La Cour suprême du Pakistan a commué mercredi la condamnation à mort de deux détenus souffrant de schizophrénie, dans un jugement qui prend le contrepied d'une décision antérieure et devrait faire précédent.
La plus haute instance judiciaire du pays a estimé que la peine capitale ne devait pas être appliquée aux cas de Kanizan Bibi et Imdad Ali, une femme et un homme qui ont passé respectivement 30 et 18 ans dans le couloir de mort.
Elle les a condamnés à la prison à perpétuité et ordonné leur transfert vers un hôpital psychiatrique.
La Cour a aussi demandé à l'administration pénitentiaire de déposer une nouvelle requête en grâce auprès de la présidence pour un autre condamné à mort schizophrène, Ghulam Abbas, emprisonné depuis 15 ans.
La Cour a rendu "un jugement qui fera date", a salué auprès de l'AFP l'organisation Justice Project Pakistan (JPP), qui a fourni une assistance juridique aux trois condamnés. "Nous espérons que les directives détaillées dans le jugement vont imprégner chaque échelon du personnel judiciaire et pénitentiaire, pour que les maladies mentales puissent être détectées et soignées plutôt qu'ignorées et niées".
La Cour examinait une requête en révision d'un jugement de 2016, dans lequel elle avait considéré que la schizophrénie n'était "pas une maladie mentale permanente" mais une affection "curable".
Cette décision avait suscité l'indignation des défenseurs des droits humains et ouvert la porte à l'exécution d'Imdad Ali, condamné pour le meurtre d'un dignitaire religieux en 2002 et diagnostiqué comme "fou" en 2013 pendant son emprisonnement.
Les avocats de M. Ali avaient déposé un recours qui avait permis de surseoir à son exécution.
Le droit international interdit de condamner à la peine capitale les personnes atteintes de déficiences mentale ou intellectuelle. L'ONU a appelé par le passé le Pakistan à s'y conformer.
Selon Amnesty International, des personnes dans ce cas croupissent dans les couloirs de la mort de plusieurs pays (Pakistan, mais aussi États-Unis, Japon, Maldives...).

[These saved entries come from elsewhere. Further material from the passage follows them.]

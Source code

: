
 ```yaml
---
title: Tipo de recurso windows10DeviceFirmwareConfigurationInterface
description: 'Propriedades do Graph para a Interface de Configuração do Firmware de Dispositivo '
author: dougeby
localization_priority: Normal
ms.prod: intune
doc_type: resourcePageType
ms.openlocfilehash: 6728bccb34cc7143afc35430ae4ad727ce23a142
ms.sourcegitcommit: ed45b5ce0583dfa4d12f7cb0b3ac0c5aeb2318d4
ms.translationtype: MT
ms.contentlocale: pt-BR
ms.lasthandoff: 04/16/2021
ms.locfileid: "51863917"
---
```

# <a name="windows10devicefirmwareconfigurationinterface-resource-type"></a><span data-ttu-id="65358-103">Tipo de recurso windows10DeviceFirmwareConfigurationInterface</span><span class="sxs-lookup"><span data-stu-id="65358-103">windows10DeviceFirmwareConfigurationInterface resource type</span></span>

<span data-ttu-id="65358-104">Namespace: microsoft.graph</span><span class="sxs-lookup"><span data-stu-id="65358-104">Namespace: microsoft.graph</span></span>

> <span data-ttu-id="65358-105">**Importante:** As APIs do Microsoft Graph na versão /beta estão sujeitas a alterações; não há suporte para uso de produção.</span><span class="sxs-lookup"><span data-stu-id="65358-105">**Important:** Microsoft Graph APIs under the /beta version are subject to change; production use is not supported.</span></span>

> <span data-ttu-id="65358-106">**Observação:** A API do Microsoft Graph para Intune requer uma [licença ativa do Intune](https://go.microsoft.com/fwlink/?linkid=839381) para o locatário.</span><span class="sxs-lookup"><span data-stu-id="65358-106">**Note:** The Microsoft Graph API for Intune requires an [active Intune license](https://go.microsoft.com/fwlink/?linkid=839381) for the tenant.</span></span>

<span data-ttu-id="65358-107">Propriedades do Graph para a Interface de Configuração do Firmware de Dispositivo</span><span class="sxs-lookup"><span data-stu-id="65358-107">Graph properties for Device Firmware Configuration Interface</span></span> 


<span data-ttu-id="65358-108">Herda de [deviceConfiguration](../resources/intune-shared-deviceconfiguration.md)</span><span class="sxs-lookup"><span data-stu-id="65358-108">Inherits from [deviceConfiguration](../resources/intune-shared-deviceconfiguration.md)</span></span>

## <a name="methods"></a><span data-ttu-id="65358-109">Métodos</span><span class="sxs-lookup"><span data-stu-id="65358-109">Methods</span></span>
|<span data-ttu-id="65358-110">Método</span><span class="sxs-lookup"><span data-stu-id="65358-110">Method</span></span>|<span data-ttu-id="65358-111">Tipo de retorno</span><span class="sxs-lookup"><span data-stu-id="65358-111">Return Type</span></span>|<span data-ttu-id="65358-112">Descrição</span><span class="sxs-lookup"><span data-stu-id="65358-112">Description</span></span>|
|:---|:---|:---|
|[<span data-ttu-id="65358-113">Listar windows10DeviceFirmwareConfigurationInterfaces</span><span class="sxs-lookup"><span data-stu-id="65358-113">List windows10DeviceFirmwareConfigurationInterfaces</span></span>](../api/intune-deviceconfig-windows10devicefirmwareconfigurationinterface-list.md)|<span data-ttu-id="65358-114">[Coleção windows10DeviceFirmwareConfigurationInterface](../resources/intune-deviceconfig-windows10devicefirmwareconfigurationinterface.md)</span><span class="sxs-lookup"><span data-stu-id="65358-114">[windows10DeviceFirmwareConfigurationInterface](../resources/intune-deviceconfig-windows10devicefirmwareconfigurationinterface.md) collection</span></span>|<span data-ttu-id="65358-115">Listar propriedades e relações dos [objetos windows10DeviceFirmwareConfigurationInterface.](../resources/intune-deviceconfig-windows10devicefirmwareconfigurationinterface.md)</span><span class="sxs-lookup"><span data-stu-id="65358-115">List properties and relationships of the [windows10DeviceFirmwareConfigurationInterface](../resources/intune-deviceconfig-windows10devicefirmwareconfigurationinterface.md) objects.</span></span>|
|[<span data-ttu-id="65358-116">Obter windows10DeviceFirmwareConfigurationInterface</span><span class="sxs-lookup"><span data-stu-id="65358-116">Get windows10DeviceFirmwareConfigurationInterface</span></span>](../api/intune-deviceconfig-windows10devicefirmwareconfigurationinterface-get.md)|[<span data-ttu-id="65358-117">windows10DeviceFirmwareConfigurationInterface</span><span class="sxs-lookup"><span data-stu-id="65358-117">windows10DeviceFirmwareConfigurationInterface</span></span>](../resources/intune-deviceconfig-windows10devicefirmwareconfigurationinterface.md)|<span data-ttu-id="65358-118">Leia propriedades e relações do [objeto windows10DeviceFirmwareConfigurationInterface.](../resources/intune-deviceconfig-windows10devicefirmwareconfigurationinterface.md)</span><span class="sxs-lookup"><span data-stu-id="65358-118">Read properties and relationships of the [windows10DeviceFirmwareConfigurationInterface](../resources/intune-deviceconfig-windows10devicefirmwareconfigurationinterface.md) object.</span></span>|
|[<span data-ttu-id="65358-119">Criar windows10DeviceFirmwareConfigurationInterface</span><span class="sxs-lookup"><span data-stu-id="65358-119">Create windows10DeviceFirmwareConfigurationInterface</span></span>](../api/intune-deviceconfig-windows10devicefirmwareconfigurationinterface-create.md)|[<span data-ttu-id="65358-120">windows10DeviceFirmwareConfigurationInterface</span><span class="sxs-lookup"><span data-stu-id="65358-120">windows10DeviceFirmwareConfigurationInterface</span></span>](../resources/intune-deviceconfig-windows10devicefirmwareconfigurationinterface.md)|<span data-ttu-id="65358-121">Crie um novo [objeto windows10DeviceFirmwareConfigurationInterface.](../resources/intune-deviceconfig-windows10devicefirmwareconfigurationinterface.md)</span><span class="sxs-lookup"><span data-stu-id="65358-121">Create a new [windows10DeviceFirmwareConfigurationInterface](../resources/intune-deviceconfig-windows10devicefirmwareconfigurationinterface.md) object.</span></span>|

Le Pakistan avait décrété en 2008 un moratoire sur la peine de mort. Il l'a levé en 2014 après le pire attentat de son histoire, mené par les talibans contre une école militaire de Peshawar (nord-ouest), qui a fait plus de 150 morts, dont une majorité d'écoliers.
Depuis 2014, le Pakistan a exécuté 516 personnes, a indiqué JPP. La dernière exécution d'un malade mental dans le pays date de 2015, selon la même source.